→ Assigned task
Write out the records word for word.
BEGIN Information
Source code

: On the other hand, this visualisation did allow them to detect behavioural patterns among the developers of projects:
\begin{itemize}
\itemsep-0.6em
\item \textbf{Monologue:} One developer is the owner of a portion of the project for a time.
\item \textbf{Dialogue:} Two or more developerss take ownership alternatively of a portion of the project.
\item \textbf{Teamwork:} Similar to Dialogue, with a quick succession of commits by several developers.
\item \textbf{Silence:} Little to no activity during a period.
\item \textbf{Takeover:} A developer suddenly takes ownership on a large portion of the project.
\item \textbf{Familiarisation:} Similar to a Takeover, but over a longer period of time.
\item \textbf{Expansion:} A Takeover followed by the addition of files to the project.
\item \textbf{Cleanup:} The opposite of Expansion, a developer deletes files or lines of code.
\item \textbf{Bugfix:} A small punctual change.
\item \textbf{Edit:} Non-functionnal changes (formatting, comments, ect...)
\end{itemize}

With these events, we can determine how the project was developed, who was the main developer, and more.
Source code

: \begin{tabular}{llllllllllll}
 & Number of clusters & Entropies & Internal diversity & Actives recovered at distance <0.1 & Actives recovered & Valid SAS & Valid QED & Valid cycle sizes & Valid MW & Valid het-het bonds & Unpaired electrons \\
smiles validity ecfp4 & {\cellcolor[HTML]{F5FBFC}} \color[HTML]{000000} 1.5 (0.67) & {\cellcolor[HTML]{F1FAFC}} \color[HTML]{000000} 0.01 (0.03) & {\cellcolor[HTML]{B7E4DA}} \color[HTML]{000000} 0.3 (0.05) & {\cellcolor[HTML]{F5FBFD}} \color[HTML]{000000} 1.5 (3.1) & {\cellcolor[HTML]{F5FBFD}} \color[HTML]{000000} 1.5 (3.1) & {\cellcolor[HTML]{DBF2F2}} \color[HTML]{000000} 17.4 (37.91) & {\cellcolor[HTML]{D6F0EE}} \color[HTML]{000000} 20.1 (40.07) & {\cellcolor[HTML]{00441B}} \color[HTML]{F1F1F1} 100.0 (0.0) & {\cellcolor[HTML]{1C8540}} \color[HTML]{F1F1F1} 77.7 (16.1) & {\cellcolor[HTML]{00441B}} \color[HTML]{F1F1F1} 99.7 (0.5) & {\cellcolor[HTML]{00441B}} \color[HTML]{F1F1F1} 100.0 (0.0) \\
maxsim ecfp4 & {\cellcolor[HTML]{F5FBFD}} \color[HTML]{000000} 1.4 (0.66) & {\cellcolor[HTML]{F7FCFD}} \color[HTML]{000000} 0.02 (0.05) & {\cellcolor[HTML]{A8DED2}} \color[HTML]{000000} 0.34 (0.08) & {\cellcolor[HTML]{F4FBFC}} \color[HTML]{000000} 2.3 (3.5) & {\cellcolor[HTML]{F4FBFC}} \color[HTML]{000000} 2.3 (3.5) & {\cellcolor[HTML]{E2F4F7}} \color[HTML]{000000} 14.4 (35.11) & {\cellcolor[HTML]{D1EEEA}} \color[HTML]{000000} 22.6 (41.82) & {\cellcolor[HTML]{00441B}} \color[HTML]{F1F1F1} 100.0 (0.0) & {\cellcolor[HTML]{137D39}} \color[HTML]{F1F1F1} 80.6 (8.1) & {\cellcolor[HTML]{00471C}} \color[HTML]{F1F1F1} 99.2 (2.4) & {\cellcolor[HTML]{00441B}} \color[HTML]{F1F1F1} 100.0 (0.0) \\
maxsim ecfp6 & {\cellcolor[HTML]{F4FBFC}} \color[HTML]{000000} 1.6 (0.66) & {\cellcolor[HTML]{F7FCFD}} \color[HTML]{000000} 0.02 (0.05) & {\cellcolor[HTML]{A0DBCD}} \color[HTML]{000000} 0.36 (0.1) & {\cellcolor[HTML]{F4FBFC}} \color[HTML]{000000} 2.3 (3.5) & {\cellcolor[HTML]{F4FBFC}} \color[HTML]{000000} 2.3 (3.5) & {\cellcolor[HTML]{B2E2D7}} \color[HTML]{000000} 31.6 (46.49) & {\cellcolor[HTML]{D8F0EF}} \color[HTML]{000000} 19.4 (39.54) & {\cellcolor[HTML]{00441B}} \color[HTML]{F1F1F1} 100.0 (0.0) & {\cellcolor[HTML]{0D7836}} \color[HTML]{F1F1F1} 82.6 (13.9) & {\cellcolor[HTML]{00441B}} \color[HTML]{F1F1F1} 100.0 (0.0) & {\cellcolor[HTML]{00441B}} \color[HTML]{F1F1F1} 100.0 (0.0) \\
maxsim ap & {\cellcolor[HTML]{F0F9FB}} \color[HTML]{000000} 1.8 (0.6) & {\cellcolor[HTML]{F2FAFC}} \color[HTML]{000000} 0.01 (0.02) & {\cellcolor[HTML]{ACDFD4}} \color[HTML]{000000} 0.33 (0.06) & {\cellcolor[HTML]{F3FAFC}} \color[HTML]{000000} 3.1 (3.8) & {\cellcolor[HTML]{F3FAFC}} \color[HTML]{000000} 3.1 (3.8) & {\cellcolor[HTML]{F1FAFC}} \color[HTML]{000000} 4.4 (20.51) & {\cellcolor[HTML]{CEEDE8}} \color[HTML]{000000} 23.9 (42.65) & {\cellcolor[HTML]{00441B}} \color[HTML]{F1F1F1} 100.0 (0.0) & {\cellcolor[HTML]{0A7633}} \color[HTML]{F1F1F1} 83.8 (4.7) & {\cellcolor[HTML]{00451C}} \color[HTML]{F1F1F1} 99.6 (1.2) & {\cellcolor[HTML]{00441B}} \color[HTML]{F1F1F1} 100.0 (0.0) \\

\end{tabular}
END Information
→ Exercise output
Source code

: On the other hand, this visualisation did allow them to detect behavioural patterns among the developers of projects:
\begin{itemize}
\itemsep-0.6em
\item \textbf{Monologue:} One developer is the owner of a portion of the project for a time.
\item \textbf{Dialogue:} Two or more developerss take ownership alternatively of a portion of the project.
\item \textbf{Teamwork:} Similar to Dialogue, with a quick succession of commits by several developers.
\item \textbf{Silence:} Little to no activity during a period.
\item \textbf{Takeover:} A developer suddenly takes ownership on a large portion of the project.
\item \textbf{Familiarisation:} Similar to a Takeover, but over a longer period of time.
\item \textbf{Expansion:} A Takeover followed by the addition of files to the project.
\item \textbf{Cleanup:} The opposite of Expansion, a developer deletes files or lines of code.
\item \textbf{Bugfix:} A small punctual change.
\item \textbf{Edit:} Non-functionnal changes (formatting, comments, ect...)
\end{itemize}

With these events, we can determine how the project was developed, who was the main developer, and more.
Source code

: \begin{tabular}{llllllllllll}
 & Number of clusters & Entropies & Internal diversity & Actives recovered at distance <0.1 & Actives recovered & Valid SAS & Valid QED & Valid cycle sizes & Valid MW & Valid het-het bonds & Unpaired electrons \\
smiles validity ecfp4 & {\cellcolor[HTML]{F5FBFC}} \color[HTML]{000000} 1.5 (0.67) & {\cellcolor[HTML]{F1FAFC}} \color[HTML]{000000} 0.01 (0.03) & {\cellcolor[HTML]{B7E4DA}} \color[HTML]{000000} 0.3 (0.05) & {\cellcolor[HTML]{F5FBFD}} \color[HTML]{000000} 1.5 (3.1) & {\cellcolor[HTML]{F5FBFD}} \color[HTML]{000000} 1.5 (3.1) & {\cellcolor[HTML]{DBF2F2}} \color[HTML]{000000} 17.4 (37.91) & {\cellcolor[HTML]{D6F0EE}} \color[HTML]{000000} 20.1 (40.07) & {\cellcolor[HTML]{00441B}} \color[HTML]{F1F1F1} 100.0 (0.0) & {\cellcolor[HTML]{1C8540}} \color[HTML]{F1F1F1} 77.7 (16.1) & {\cellcolor[HTML]{00441B}} \color[HTML]{F1F1F1} 99.7 (0.5) & {\cellcolor[HTML]{00441B}} \color[HTML]{F1F1F1} 100.0 (0.0) \\
maxsim ecfp4 & {\cellcolor[HTML]{F5FBFD}} \color[HTML]{000000} 1.4 (0.66) & {\cellcolor[HTML]{F7FCFD}} \color[HTML]{000000} 0.02 (0.05) & {\cellcolor[HTML]{A8DED2}} \color[HTML]{000000} 0.34 (0.08) & {\cellcolor[HTML]{F4FBFC}} \color[HTML]{000000} 2.3 (3.5) & {\cellcolor[HTML]{F4FBFC}} \color[HTML]{000000} 2.3 (3.5) & {\cellcolor[HTML]{E2F4F7}} \color[HTML]{000000} 14.4 (35.11) & {\cellcolor[HTML]{D1EEEA}} \color[HTML]{000000} 22.6 (41.82) & {\cellcolor[HTML]{00441B}} \color[HTML]{F1F1F1} 100.0 (0.0) & {\cellcolor[HTML]{137D39}} \color[HTML]{F1F1F1} 80.6 (8.1) & {\cellcolor[HTML]{00471C}} \color[HTML]{F1F1F1} 99.2 (2.4) & {\cellcolor[HTML]{00441B}} \color[HTML]{F1F1F1} 100.0 (0.0) \\
maxsim ecfp6 & {\cellcolor[HTML]{F4FBFC}} \color[HTML]{000000} 1.6 (0.66) & {\cellcolor[HTML]{F7FCFD}} \color[HTML]{000000} 0.02 (0.05) & {\cellcolor[HTML]{A0DBCD}} \color[HTML]{000000} 0.36 (0.1) & {\cellcolor[HTML]{F4FBFC}} \color[HTML]{000000} 2.3 (3.5) & {\cellcolor[HTML]{F4FBFC}} \color[HTML]{000000} 2.3 (3.5) & {\cellcolor[HTML]{B2E2D7}} \color[HTML]{000000} 31.6 (46.49) & {\cellcolor[HTML]{D8F0EF}} \color[HTML]{000000} 19.4 (39.54) & {\cellcolor[HTML]{00441B}} \color[HTML]{F1F1F1} 100.0 (0.0) & {\cellcolor[HTML]{0D7836}} \color[HTML]{F1F1F1} 82.6 (13.9) & {\cellcolor[HTML]{00441B}} \color[HTML]{F1F1F1} 100.0 (0.0) & {\cellcolor[HTML]{00441B}} \color[HTML]{F1F1F1} 100.0 (0.0) \\
maxsim ap & {\cellcolor[HTML]{F0F9FB}} \color[HTML]{000000} 1.8 (0.6) & {\cellcolor[HTML]{F2FAFC}} \color[HTML]{000000} 0.01 (0.02) & {\cellcolor[HTML]{ACDFD4}} \color[HTML]{000000} 0.33 (0.06) & {\cellcolor[HTML]{F3FAFC}} \color[HTML]{000000} 3.1 (3.8) & {\cellcolor[HTML]{F3FAFC}} \color[HTML]{000000} 3.1 (3.8) & {\cellcolor[HTML]{F1FAFC}} \color[HTML]{000000} 4.4 (20.51) & {\cellcolor[HTML]{CEEDE8}} \color[HTML]{000000} 23.9 (42.65) & {\cellcolor[HTML]{00441B}} \color[HTML]{F1F1F1} 100.0 (0.0) & {\cellcolor[HTML]{0A7633}} \color[HTML]{F1F1F1} 83.8 (4.7) & {\cellcolor[HTML]{00451C}} \color[HTML]{F1F1F1} 99.6 (1.2) & {\cellcolor[HTML]{00441B}} \color[HTML]{F1F1F1} 100.0 (0.0) \\

\end{tabular}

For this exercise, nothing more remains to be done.